Elle alla chercher de quoi les servir sans se poser les questions America était une amie fidèle, mais allergique aux pleurnicheries. Même si, telle qu'elle connaissait ces deux oiseaux, ils devaient avoir une bonne raison pour être aussi dépitées. Mais le but d'un bar était de faire oublier – à défaut de faire disparaître – les problèmes, pas de creuser dedans. Pas avec elle en tout cas.

Au moment où les deux verres glissaient en chuchotant vers leurs deux futurs propriétaires, Bucky et Steve entrèrent. Le seul effort qu'ils avaient fait avait été de mettre une chemise à sa taille pour Steve, et de s'attacher les cheveux pour Bucky. Carol leur fit signe, et ils les rejoignirent. Steve demanda un jack et Bucky un fond de vodka. Sur la scène, le petit orchestre continuait de répandre sa musique de fond, avec une mention spéciale pour le saxophoniste qui faisait tout pour adoucir les mœurs.

« Jessica et Misty ne sont pas encore là, s'étonna Bucky.

- Comme tu peux le constater, ricana Carol.

- T'es déjà soûle toi, répondit Bucky sur le même ton. Eh, Clint. »

Il leva la main. Clint le rejoignit, verre et chiffon en main. Il leur offrit à tous un sourire chaleureux. Steve nota le pansement sur son nez. Dans quoi avait-il eu le temps de se fourrer, là était toute la question, et connaissant Clint, il n'était pas sûr de vouloir la réponse. La dernière fois qu'il avait posé la question, Clint était tombé de sa fenêtre et avait atterrit dans une poubelle. Sans compter l'anecdote sur le sauvetage de son chien.

« Salut tout le monde, se réjouit Clint. Alors, vous êtes au courant pour l'incid… »
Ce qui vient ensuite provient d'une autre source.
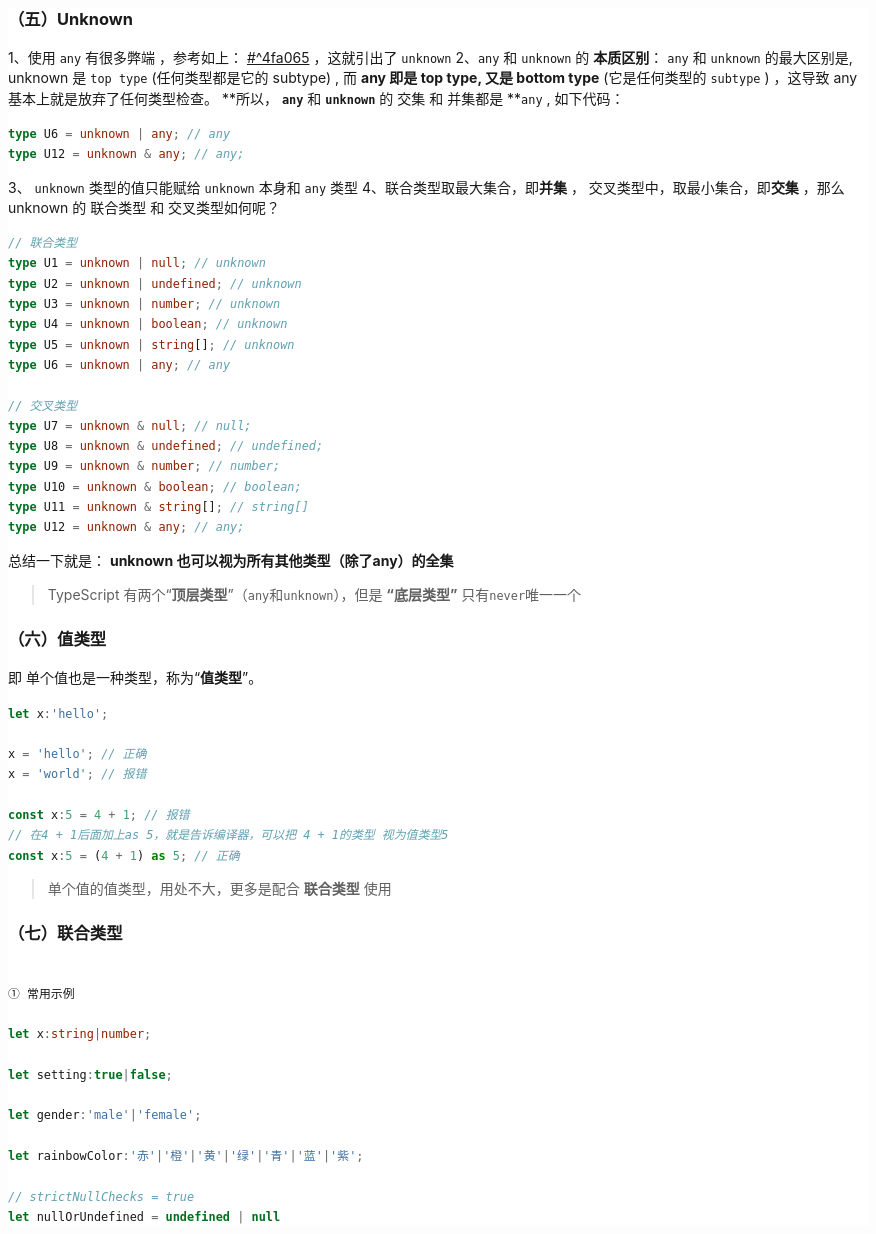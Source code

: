 ### （五）Unknown
1、使用 `any` 有很多弊端 ，参考如上： [#^4fa065](/post/49f8145de9655dfab9304bd772dcbf67.html#^4fa065) ，这就引出了 `unknown`
2、`any` 和 `unknown` 的 **本质区别**：
 `any` 和 `unknown` 的最大区别是, unknown 是 `top type` (任何类型都是它的 subtype) , 而  **any 即是 top type, 又是 bottom type** (它是任何类型的 `subtype` ) ，这导致 any 基本上就是放弃了任何类型检查。
**所以， **`any`** 和 **`unknown`**  的 交集 和 并集都是 **`any` , 如下代码：
```typescript
type U6 = unknown | any; // any
type U12 = unknown & any; // any;
```
3、 `unknown` 类型的值只能赋给 `unknown` 本身和 `any` 类型
4、联合类型取最大集合，即**并集** ， 交叉类型中，取最小集合，即**交集** ，那么 unknown 的 联合类型 和 交叉类型如何呢？
```typescript
// 联合类型
type U1 = unknown | null; // unknown
type U2 = unknown | undefined; // unknown
type U3 = unknown | number; // unknown
type U4 = unknown | boolean; // unknown
type U5 = unknown | string[]; // unknown
type U6 = unknown | any; // any

// 交叉类型
type U7 = unknown & null; // null;
type U8 = unknown & undefined; // undefined;
type U9 = unknown & number; // number;
type U10 = unknown & boolean; // boolean;
type U11 = unknown & string[]; // string[]
type U12 = unknown & any; // any;
```
总结一下就是： **unknown 也可以视为所有其他类型（除了any）的全集**
>  TypeScript 有两个“**顶层类型**”（`any`和`unknown`），但是 **“底层类型”** 只有`never`唯一一个 

### （六）值类型
即 单个值也是一种类型，称为“**值类型**”。
```typescript
let x:'hello';

x = 'hello'; // 正确
x = 'world'; // 报错

const x:5 = 4 + 1; // 报错
// 在4 + 1后面加上as 5，就是告诉编译器，可以把 4 + 1的类型 视为值类型5 
const x:5 = (4 + 1) as 5; // 正确

```
> 单个值的值类型，用处不大，更多是配合 **联合类型** 使用

### （七）联合类型
```typescript

① 常用示例

let x:string|number;

let setting:true|false;

let gender:'male'|'female';

let rainbowColor:'赤'|'橙'|'黄'|'绿'|'青'|'蓝'|'紫';

// strictNullChecks = true
let nullOrUndefined = undefined | null

```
Derrière son verre, Carol lui fit signe de couper court – ou alors, elle menaçait de le décapiter, difficile de savoir – et Bucky secoua négativement la tête. Clint fronça les sourcils, peu sûr de comprendre, avant de croiser le regard de chiot battu de Sam. Steve faisait déjà une tête de six pieds de longs avant même qu'il aborde le sujet. Clint ne put qu'avoir un rire nerveux.

« Bien sûr que vous êtes au courant, suis-je bête, dit-il entre ses dents.
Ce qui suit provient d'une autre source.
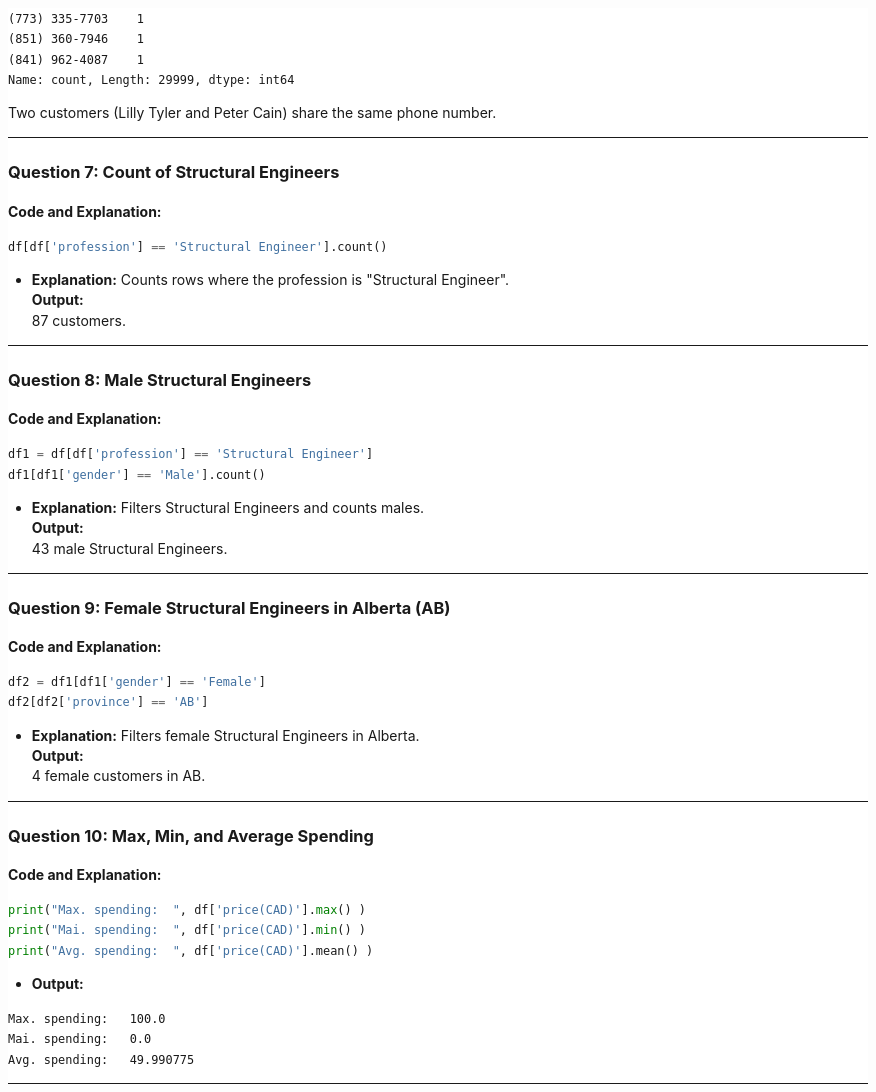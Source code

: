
 ```
(773) 335-7703    1
(851) 360-7946    1
(841) 962-4087    1
Name: count, Length: 29999, dtype: int64
``` 
Two customers (Lilly Tyler and Peter Cain) share the same phone number.

---

### **Question 7: Count of Structural Engineers**
**Code and Explanation:**
```python
df[df['profession'] == 'Structural Engineer'].count()
```
- **Explanation:** Counts rows where the profession is "Structural Engineer".  
**Output:**  
87 customers.

---

### **Question 8: Male Structural Engineers**
**Code and Explanation:**
```python
df1 = df[df['profession'] == 'Structural Engineer']
df1[df1['gender'] == 'Male'].count()
```
- **Explanation:** Filters Structural Engineers and counts males.  
**Output:**  
43 male Structural Engineers.

---

### **Question 9: Female Structural Engineers in Alberta (AB)**
**Code and Explanation:**
```python
df2 = df1[df1['gender'] == 'Female']
df2[df2['province'] == 'AB']
```
- **Explanation:** Filters female Structural Engineers in Alberta.  
**Output:**  
4 female customers in AB.

---

### **Question 10: Max, Min, and Average Spending**
**Code and Explanation:**
```python
print("Max. spending:  ", df['price(CAD)'].max() )
print("Mai. spending:  ", df['price(CAD)'].min() )
print("Avg. spending:  ", df['price(CAD)'].mean() )
```
- **Output:**  
```
Max. spending:   100.0
Mai. spending:   0.0
Avg. spending:   49.990775
```

---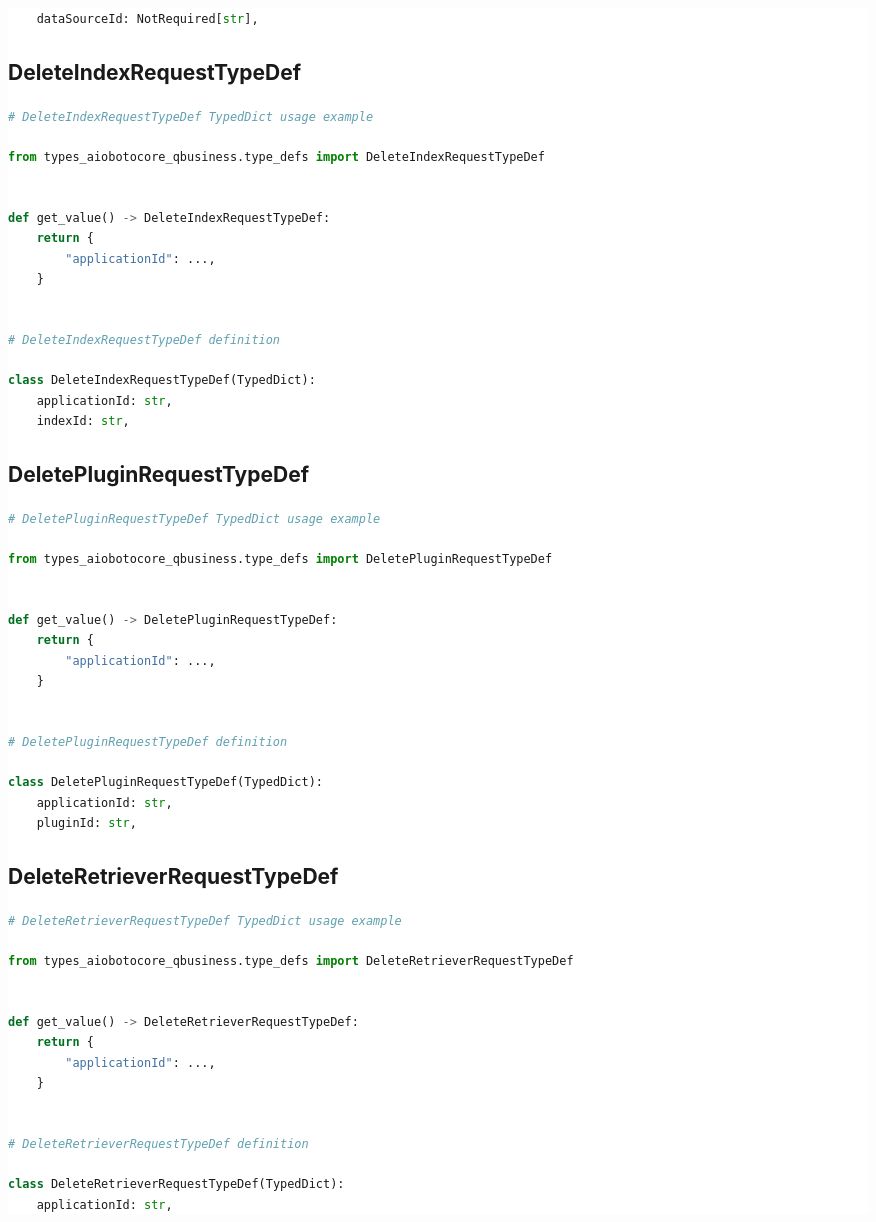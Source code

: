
 ```python
    dataSourceId: NotRequired[str],
```

## DeleteIndexRequestTypeDef

```python
# DeleteIndexRequestTypeDef TypedDict usage example

from types_aiobotocore_qbusiness.type_defs import DeleteIndexRequestTypeDef


def get_value() -> DeleteIndexRequestTypeDef:
    return {
        "applicationId": ...,
    }


# DeleteIndexRequestTypeDef definition

class DeleteIndexRequestTypeDef(TypedDict):
    applicationId: str,
    indexId: str,
```

## DeletePluginRequestTypeDef

```python
# DeletePluginRequestTypeDef TypedDict usage example

from types_aiobotocore_qbusiness.type_defs import DeletePluginRequestTypeDef


def get_value() -> DeletePluginRequestTypeDef:
    return {
        "applicationId": ...,
    }


# DeletePluginRequestTypeDef definition

class DeletePluginRequestTypeDef(TypedDict):
    applicationId: str,
    pluginId: str,
```

## DeleteRetrieverRequestTypeDef

```python
# DeleteRetrieverRequestTypeDef TypedDict usage example

from types_aiobotocore_qbusiness.type_defs import DeleteRetrieverRequestTypeDef


def get_value() -> DeleteRetrieverRequestTypeDef:
    return {
        "applicationId": ...,
    }


# DeleteRetrieverRequestTypeDef definition

class DeleteRetrieverRequestTypeDef(TypedDict):
    applicationId: str,
```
- Un jour, lâcha enfin Sam en levant son index. Il leur aura fallu un jour pour se laisser gagner par la psychose. »

Personne ne répliqua, pour la simple et bonne raison qu'il était dans le vrai.

Depuis le matin, on dénombrait au moins trois « incidents » curieux dans trois coins différents de New-Louis.

Dans un supermarché de quartier, plusieurs personnes s'étaient frittées au point que le tout avait failli virer à la bagarre générale. Une dame, manifestement ivre, s'était mise à insulter des clients spécifiques, les accusant d'envahir le pays et de réduire l'économie. La sécurité avait fini par la mettre à la porte mais son venin avait eu le temps de contaminer les sangs les moins résistants. Certains s'étaient mis à dire qu'elle avait raison et que le pays se porterait mieux sans « certaines branches » de la population, et naturellement, les autres s'étaient défendus. Le désaccord général s'était soldé par une fermeture anticipée du supermarché.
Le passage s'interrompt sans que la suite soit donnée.